In a gradual rollout, which began Tuesday, the company will allow tens to thousands of users access.
Google claims that people will use the chatbot online and on mobile to generate ideas (“Bard: How do I keep my plants healthy researching ideas (in conjunction with Search), and drafting their first drafts of letters or invites or proposals.
Google first announced Bard on February 6, along with some generative AI search function and developer tools. It revealed on March 14 that it will integrate generative AI capabilities across its apps within its Workspace productivity suite.
Today marks the first public release of a generative AI chatbot powered with a large-language model by Google. Google claims that the bot uses a lightweight, optimized LaMDA version and will continue to be upgraded with more capable models.
Eli Collins, Vice President of Product, Google Research, said that his group has been working with language models since 2015. This is two years prior to Google’s landmark paper about transformer models. These models led to large language models like the OpenAI GPT models, which power ChatGPT. Collins claims that his group is at a stage in its understanding of and development of generative artificial intelligence where it is ready to release it.

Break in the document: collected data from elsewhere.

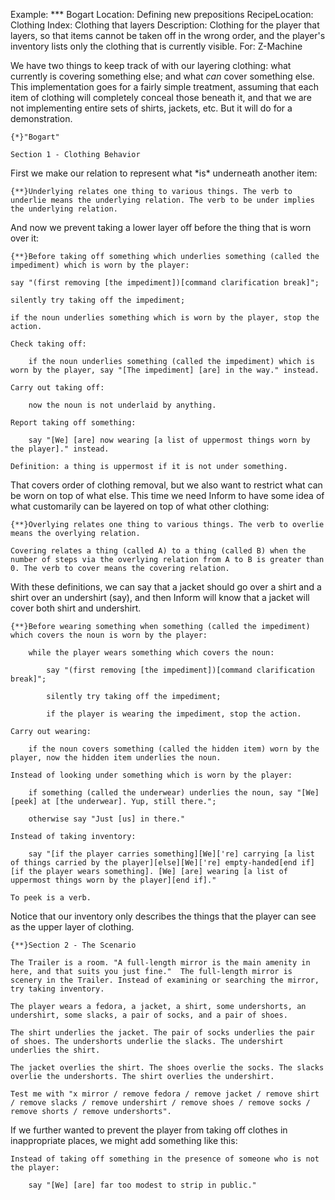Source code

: Example: *** Bogart
Location: Defining new prepositions
RecipeLocation: Clothing
Index: Clothing that layers
Description: Clothing for the player that layers, so that items cannot be taken off in the wrong order, and the player's inventory lists only the clothing that is currently visible.
For: Z-Machine

  
We have two things to keep track of with our layering clothing: what currently is covering something else; and what *can* cover something else. This implementation goes for a fairly simple treatment, assuming that each item of clothing will completely conceal those beneath it, and that we are not implementing entire sets of shirts, jackets, etc. But it will do for a demonstration.

  

``` inform7
{*}"Bogart"

Section 1 - Clothing Behavior
```

  
First we make our relation to represent what \*is\* underneath another item:

  

``` inform7
{**}Underlying relates one thing to various things. The verb to underlie means the underlying relation. The verb to be under implies the underlying relation.
```

  
And now we prevent taking a lower layer off before the thing that is worn over it:

  

``` inform7
{**}Before taking off something which underlies something (called the impediment) which is worn by the player:

say "(first removing [the impediment])[command clarification break]";

silently try taking off the impediment;

if the noun underlies something which is worn by the player, stop the action.

Check taking off:

	if the noun underlies something (called the impediment) which is worn by the player, say "[The impediment] [are] in the way." instead.

Carry out taking off:

	now the noun is not underlaid by anything.

Report taking off something:

	say "[We] [are] now wearing [a list of uppermost things worn by the player]." instead.

Definition: a thing is uppermost if it is not under something.
```

  
That covers order of clothing removal, but we also want to restrict what can be worn on top of what else. This time we need Inform to have some idea of what customarily can be layered on top of what other clothing:

  

``` inform7
{**}Overlying relates one thing to various things. The verb to overlie means the overlying relation.

Covering relates a thing (called A) to a thing (called B) when the number of steps via the overlying relation from A to B is greater than 0. The verb to cover means the covering relation.
```

  
With these definitions, we can say that a jacket should go over a shirt and a shirt over an undershirt (say), and then Inform will know that a jacket will cover both shirt and undershirt.

  

``` inform7
{**}Before wearing something when something (called the impediment) which covers the noun is worn by the player:

	while the player wears something which covers the noun:

		say "(first removing [the impediment])[command clarification break]";

		silently try taking off the impediment;

		if the player is wearing the impediment, stop the action.

Carry out wearing:

	if the noun covers something (called the hidden item) worn by the player, now the hidden item underlies the noun.

Instead of looking under something which is worn by the player:

	if something (called the underwear) underlies the noun, say "[We] [peek] at [the underwear]. Yup, still there.";

	otherwise say "Just [us] in there."

Instead of taking inventory:

	say "[if the player carries something][We]['re] carrying [a list of things carried by the player][else][We]['re] empty-handed[end if][if the player wears something]. [We] [are] wearing [a list of uppermost things worn by the player][end if]."

To peek is a verb.
```

  
Notice that our inventory only describes the things that the player can see as the upper layer of clothing.

  

``` inform7
{**}Section 2 - The Scenario

The Trailer is a room. "A full-length mirror is the main amenity in here, and that suits you just fine."  The full-length mirror is scenery in the Trailer. Instead of examining or searching the mirror, try taking inventory.

The player wears a fedora, a jacket, a shirt, some undershorts, an undershirt, some slacks, a pair of socks, and a pair of shoes.

The shirt underlies the jacket. The pair of socks underlies the pair of shoes. The undershorts underlie the slacks. The undershirt underlies the shirt.

The jacket overlies the shirt. The shoes overlie the socks. The slacks overlie the undershorts. The shirt overlies the undershirt.

Test me with "x mirror / remove fedora / remove jacket / remove shirt / remove slacks / remove undershirt / remove shoes / remove socks / remove shorts / remove undershorts".
```

  
If we further wanted to prevent the player from taking off clothes in inappropriate places, we might add something like this:

  

``` inform7
Instead of taking off something in the presence of someone who is not the player:

	say "[We] [are] far too modest to strip in public."
```

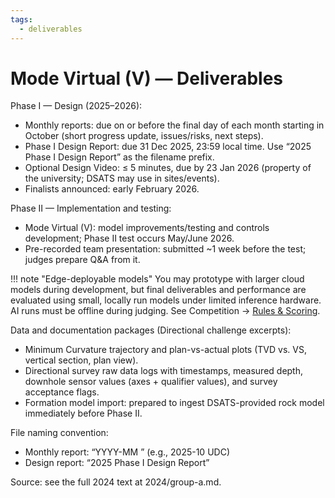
 ```yaml
---
tags:
  - deliverables
---
```


# Mode Virtual (V) — Deliverables

Phase I — Design (2025–2026):

- Monthly reports: due on or before the final day of each month starting in October (short progress update, issues/risks, next steps).
- Phase I Design Report: due 31 Dec 2025, 23:59 local time. Use “2025 <School Abbrev> Phase I Design Report” as the filename prefix.
- Optional Design Video: ≤ 5 minutes, due by 23 Jan 2026 (property of the university; DSATS may use in sites/events).
- Finalists announced: early February 2026.

Phase II — Implementation and testing:

- Mode Virtual (V): model improvements/testing and controls development; Phase II test occurs May/June 2026.
- Pre-recorded team presentation: submitted ~1 week before the test; judges prepare Q&A from it.

!!! note "Edge-deployable models"
    You may prototype with larger cloud models during development, but final deliverables and performance are evaluated using small, locally run models under limited inference hardware. AI runs must be offline during judging. See Competition → [Rules & Scoring](../../competition/rules-scoring.md).

Data and documentation packages (Directional challenge excerpts):

- Minimum Curvature trajectory and plan-vs-actual plots (TVD vs. VS, vertical section, plan view).
- Directional survey raw data logs with timestamps, measured depth, downhole sensor values (axes + qualifier values), and survey acceptance flags.
- Formation model import: prepared to ingest DSATS-provided rock model immediately before Phase II.

File naming convention:

- Monthly report: “YYYY-MM <School Abbrev>” (e.g., 2025-10 UDC)
- Design report: “2025 <School Abbrev> Phase I Design Report”

Source: see the full 2024 text at 2024/group-a.md.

He claims that Google learned a lot from employees using Bard internally and wants to learn more from outside users. Collins acknowledges that Google released Bard to the general public because of the popularity of OpenAI’s ChatGPT.
Collins asked Bard Monday how he could get his son to be more interested in bowling. The bot suggested throwing a bowling party. Collins then hit the Google Search button at bottom of chat interface. The search result was displayed in a different tab. The search returned two top results: sponsored links to a publication, and one that provided information about party ideas for children. Below was a list containing local bowling partners. The search provided most of the useful information, but Collins was aided by Bard to narrow down what to search.
Google insists that Bard is still in development. It is referred to as an “experiment” by Google, which OpenAI and Microsoft use to refer to their generative AI robots. Google seems to be keen to highlight the fact that Bard can make factual errors, or invent facts (“hallucinating”): The prompt window below the bot’s prompt window contains the statement that “Bard may display inaccurate or offensive information that does not represent Google’s viewpoints.” This statement is true. Bard makes factual mistakes. Bard can be used with Google Search (there is a Google Search button in the chat interface), but it’s best to be used by itself as an idea generator tool.
Sissie Hsiao, Google’s Vice President of Product, points out that Bard’s creative abilities allow it to write poetry and tell stories. It creates facts, just as it makes up stories.
Other safety measures are in place for Bard. Although Google doesn’t say what the limit is, it limits the number of back and forths per conversation. Bard is being prevented from creating computer code by the company, which it hopes to expand in the future.
It plans to also add multimodal outputs (text plus video or audio) and support for additional languages.